The pathfinder actually did a great job getting up the hill. The only issues we had were on the drive on the interstate. (only about 10 miles)
I never felt unsafe but I could definitely tell when the big rigs went by.
So short story is that while I think the pathfinder can tow the rs21 I don't think it is a good match. I cant imagine taking a long trip with this combo. 
Im looking for a Tahoe, Armada, Yukon or Durango!

Keith


----------



## john7349 (Jan 13, 2008)

Welcome to Outbackers.com!
Maybe you didn't have enough weight forward? Tongue weight should be 10-15% of trailer weight. Too little and it could sway easily. Just a thought....
What type of WDH do you have?


----------



## Fuzz4141 (Dec 14, 2010)

I towed my 19ft hybrid trailer fully loaded with my previous tow vehicle an 06 Frontier with the same engine as your pathfinder... towed great cud feel the hills tho....


----------



## Keith f (Jan 19, 2011)

john7349 said:


> Welcome to Outbackers.com!
> Maybe you didn't have enough weight forward? Tongue weight should be 10-15% of trailer weight. Too little and it could sway easily. Just a thought....
> What type of WDH do you have?


Well it probably would be a good idea to get the setup weighed. I didn't do that. It wasn't so much that it swayed it was that when big rigs passet it felt like I was getting pulled over to the other lane. It wasn't real bad but it was noticeable. Im not sure on the WDH. It came with the trailer. It is 12000 lbs though I did notice that. I also didnt really do anything to set up the wdh. The guy I bought the trailer said just put it in the 2nd link of the chain. I guess I should really try and make sure it is all set before I ditch my current TV.









Keith


----------



## swanny (Oct 31, 2007)

Something bigger should be in your future. The reason I say this is everytime you go camping you will probably add something to the load. You'll be amazed after a year how much stuff you have in the TV and TT.

kevin


----------



## thefulminator (Aug 8, 2007)

Did you realize that the rated towing capacity of a 2006 Pathfinder is 500 lbs less that the gross weight of a 2007 21RS?


----------



## Carey (Mar 6, 2012)

Doesnt matter what you do. Your combo is an accident waiting to happen.

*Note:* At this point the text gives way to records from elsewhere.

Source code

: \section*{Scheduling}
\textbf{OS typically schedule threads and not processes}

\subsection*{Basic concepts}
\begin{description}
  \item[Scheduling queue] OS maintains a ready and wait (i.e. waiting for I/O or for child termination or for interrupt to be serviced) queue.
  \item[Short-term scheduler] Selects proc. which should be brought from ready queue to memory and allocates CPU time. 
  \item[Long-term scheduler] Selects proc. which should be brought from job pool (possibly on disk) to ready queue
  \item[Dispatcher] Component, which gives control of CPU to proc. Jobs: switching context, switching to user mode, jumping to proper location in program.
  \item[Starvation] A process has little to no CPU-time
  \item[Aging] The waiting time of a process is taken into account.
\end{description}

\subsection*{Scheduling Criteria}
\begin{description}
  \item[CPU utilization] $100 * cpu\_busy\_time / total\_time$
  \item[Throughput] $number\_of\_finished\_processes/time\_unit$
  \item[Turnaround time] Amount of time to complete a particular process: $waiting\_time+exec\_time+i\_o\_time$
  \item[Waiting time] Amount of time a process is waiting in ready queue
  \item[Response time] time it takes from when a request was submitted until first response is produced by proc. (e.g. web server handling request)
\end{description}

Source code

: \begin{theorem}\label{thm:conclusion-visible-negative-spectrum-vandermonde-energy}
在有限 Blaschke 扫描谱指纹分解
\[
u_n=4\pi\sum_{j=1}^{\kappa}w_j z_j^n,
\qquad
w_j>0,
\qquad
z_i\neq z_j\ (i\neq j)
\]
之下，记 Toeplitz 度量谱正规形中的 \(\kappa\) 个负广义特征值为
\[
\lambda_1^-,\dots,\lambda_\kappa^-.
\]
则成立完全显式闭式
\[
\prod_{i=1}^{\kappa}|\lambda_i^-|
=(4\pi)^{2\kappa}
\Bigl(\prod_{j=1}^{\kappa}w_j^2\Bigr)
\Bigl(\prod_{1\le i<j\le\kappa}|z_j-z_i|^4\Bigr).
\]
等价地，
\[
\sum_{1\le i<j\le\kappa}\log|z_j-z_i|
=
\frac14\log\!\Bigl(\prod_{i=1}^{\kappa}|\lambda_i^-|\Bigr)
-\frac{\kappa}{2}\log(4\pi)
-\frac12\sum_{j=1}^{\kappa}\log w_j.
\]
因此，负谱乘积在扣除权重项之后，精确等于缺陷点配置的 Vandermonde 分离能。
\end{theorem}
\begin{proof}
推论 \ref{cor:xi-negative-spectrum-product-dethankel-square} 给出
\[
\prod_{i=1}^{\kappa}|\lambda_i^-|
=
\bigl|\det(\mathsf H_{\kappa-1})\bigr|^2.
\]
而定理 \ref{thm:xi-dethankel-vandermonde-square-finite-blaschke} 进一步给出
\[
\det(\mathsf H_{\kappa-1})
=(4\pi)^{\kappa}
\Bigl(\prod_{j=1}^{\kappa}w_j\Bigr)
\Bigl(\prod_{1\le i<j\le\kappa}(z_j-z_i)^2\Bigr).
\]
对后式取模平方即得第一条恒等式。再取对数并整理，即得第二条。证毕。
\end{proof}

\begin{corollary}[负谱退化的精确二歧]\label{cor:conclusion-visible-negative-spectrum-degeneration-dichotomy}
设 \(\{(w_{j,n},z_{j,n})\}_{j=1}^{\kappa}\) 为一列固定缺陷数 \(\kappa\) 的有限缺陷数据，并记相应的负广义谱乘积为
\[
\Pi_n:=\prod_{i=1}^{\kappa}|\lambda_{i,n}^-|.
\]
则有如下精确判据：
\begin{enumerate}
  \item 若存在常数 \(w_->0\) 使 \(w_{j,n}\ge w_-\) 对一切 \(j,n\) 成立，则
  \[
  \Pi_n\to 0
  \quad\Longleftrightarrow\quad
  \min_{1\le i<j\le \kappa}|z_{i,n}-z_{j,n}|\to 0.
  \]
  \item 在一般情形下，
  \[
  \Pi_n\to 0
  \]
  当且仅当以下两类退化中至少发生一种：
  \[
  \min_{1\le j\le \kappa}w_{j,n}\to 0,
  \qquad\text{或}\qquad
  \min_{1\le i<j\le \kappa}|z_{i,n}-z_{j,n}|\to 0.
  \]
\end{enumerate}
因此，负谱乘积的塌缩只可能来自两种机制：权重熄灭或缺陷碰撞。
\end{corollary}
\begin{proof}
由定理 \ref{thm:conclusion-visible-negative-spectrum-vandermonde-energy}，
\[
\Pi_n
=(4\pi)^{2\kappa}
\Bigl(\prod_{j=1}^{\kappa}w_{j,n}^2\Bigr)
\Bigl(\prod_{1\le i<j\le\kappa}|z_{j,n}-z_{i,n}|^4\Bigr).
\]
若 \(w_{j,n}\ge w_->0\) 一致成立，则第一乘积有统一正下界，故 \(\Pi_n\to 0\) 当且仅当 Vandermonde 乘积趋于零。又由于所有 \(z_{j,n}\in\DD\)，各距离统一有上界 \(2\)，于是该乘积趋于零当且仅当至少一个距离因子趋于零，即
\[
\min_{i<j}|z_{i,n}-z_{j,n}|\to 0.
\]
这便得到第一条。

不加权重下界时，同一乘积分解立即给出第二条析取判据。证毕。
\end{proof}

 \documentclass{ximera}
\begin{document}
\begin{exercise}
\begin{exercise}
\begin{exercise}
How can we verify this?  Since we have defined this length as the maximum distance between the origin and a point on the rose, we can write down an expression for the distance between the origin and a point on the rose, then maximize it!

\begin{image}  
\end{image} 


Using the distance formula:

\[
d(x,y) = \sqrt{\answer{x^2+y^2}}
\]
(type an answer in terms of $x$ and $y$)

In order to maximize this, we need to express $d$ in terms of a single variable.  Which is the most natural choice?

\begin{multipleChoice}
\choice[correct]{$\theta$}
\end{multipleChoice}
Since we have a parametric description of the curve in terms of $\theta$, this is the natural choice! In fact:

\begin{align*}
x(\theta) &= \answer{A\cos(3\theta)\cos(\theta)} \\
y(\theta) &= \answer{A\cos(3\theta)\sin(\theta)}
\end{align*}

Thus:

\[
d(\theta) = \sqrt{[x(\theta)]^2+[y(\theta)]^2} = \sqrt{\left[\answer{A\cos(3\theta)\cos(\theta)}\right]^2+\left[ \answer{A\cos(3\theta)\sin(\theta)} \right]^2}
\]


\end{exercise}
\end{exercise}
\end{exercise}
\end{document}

Get a rig like you said, Tahoe, Armada, Expedition, Durango..

Carey


----------



## GO WEST (May 25, 2009)

Of those Expy or Armada haven't highest towing capacity and longest wheelbases.


----------



## Jewellfamily (Sep 25, 2010)

Keith f said:


> Hey all,
> Just though I would share my recent experience towing a rs21 with a 2006 Pathfinder.
> we just bought a used 2007 Outback RS21. I used a WDH and sway bar.
> We loaded the trailer light and with no water.
> ...


rented an eddie bauer expedition and a tahoe in the last few months. I've always been a cheyy fan, but that expedition really made me want a 2nd look if I go for another SUV. Dont know the towing rating differences, but the comfort and feel I saw would warrant a look at them anyways!


----------